Booth Id:
CHEM046
Category:
Chemistry
Year:
2020
Finalist Names:
Kavuru, Shreya (School: St. Paul's School)
Abstract:
Acetaminophen (N-acetyl-para-aminophenol, paracetamol, APAP) toxicity is common primarily because the medication is so readily available and there is a perception that it is very safe. More than 60 million Americans consume acetaminophen on a weekly basis. Acetaminophen toxicity is the second most common cause of liver transplantation worldwide and the most common in the US. It is responsible for 56,000 emergency department visits, 2600 hospitalizations, and 500 deaths per year in the United States. The current research project aimed to prove major reduction or complete elimination of APAP toxicity in a hepatocellular in-vitro experiment model. This compound was prepared by a simple one step procedure, coupling APAP hydroxyl with Phenyl butyric acid in order to yield an ester conjugate.
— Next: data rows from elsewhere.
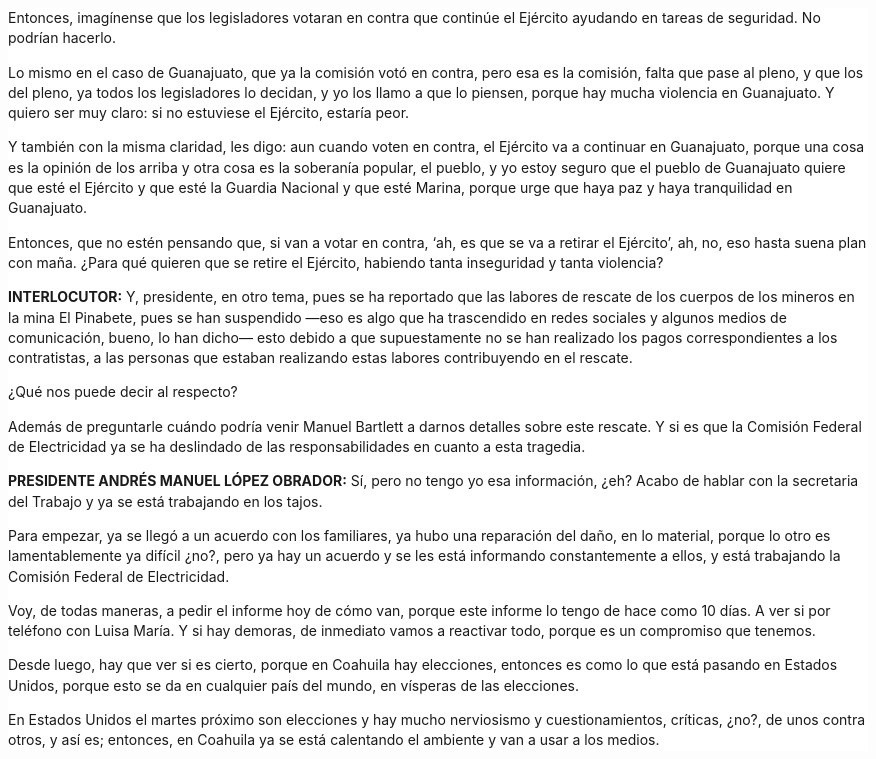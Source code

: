 Entonces, imagínense que los legisladores votaran en contra que continúe el
Ejército ayudando en tareas de seguridad. No podrían hacerlo.

Lo mismo en el caso de Guanajuato, que ya la comisión votó en contra, pero esa
es la comisión, falta que pase al pleno, y que los del pleno, ya todos los
legisladores lo decidan, y yo los llamo a que lo piensen, porque hay mucha
violencia en Guanajuato. Y quiero ser muy claro: si no estuviese el Ejército,
estaría peor.

Y también con la misma claridad, les digo: aun cuando voten en contra, el
Ejército va a continuar en Guanajuato, porque una cosa es la opinión de los
arriba y otra cosa es la soberanía popular, el pueblo, y yo estoy seguro que
el pueblo de Guanajuato quiere que esté el Ejército y que esté la Guardia
Nacional y que esté Marina, porque urge que haya paz y haya tranquilidad en
Guanajuato.

Entonces, que no estén pensando que, si van a votar en contra, ‘ah, es que se
va a retirar el Ejército’, ah, no, eso hasta suena plan con maña. ¿Para qué
quieren que se retire el Ejército, habiendo tanta inseguridad y tanta
violencia?

**INTERLOCUTOR:** Y, presidente, en otro tema, pues se ha reportado que las
labores de rescate de los cuerpos de los mineros en la mina El Pinabete, pues
se han suspendido —eso es algo que ha trascendido en redes sociales y algunos
medios de comunicación, bueno, lo han dicho— esto debido a que supuestamente
no se han realizado los pagos correspondientes a los contratistas, a las
personas que estaban realizando estas labores contribuyendo en el rescate.

¿Qué nos puede decir al respecto?

Además de preguntarle cuándo podría venir Manuel Bartlett a darnos detalles
sobre este rescate. Y si es que la Comisión Federal de Electricidad ya se ha
deslindado de las responsabilidades en cuanto a esta tragedia.

**PRESIDENTE ANDRÉS MANUEL LÓPEZ OBRADOR:** Sí, pero no tengo yo esa
información, ¿eh? Acabo de hablar con la secretaria del Trabajo y ya se está
trabajando en los tajos.

Para empezar, ya se llegó a un acuerdo con los familiares, ya hubo una
reparación del daño, en lo material, porque lo otro es lamentablemente ya
difícil ¿no?, pero ya hay un acuerdo y se les está informando constantemente a
ellos, y está trabajando la Comisión Federal de Electricidad.

Voy, de todas maneras, a pedir el informe hoy de cómo van, porque este informe
lo tengo de hace como 10 días. A ver si por teléfono con Luisa María. Y si hay
demoras, de inmediato vamos a reactivar todo, porque es un compromiso que
tenemos.

Desde luego, hay que ver si es cierto, porque en Coahuila hay elecciones,
entonces es como lo que está pasando en Estados Unidos, porque esto se da en
cualquier país del mundo, en vísperas de las elecciones.

En Estados Unidos el martes próximo son elecciones y hay mucho nerviosismo y
cuestionamientos, críticas, ¿no?, de unos contra otros, y así es; entonces, en
Coahuila ya se está calentando el ambiente y van a usar a los medios.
The in-vitro data clearly suggest that high concentrations of the conjugate drug result in reduced cytotoxicity for prolonged incubation for a period of a week, when compared to Acetaminophen. Acetaminophen Phenyl Butyrate (APAP-PB) is a safer drug to use for more than a week for the patients who suffer from pain. In comparison to APAP, APAP-PB results in a reduced hepatotoxic effect on longer period use for a week or more. The study results clearly indicate that Acetaminophen Phenyl butyrate conjugate is an alternate to Acetaminophen.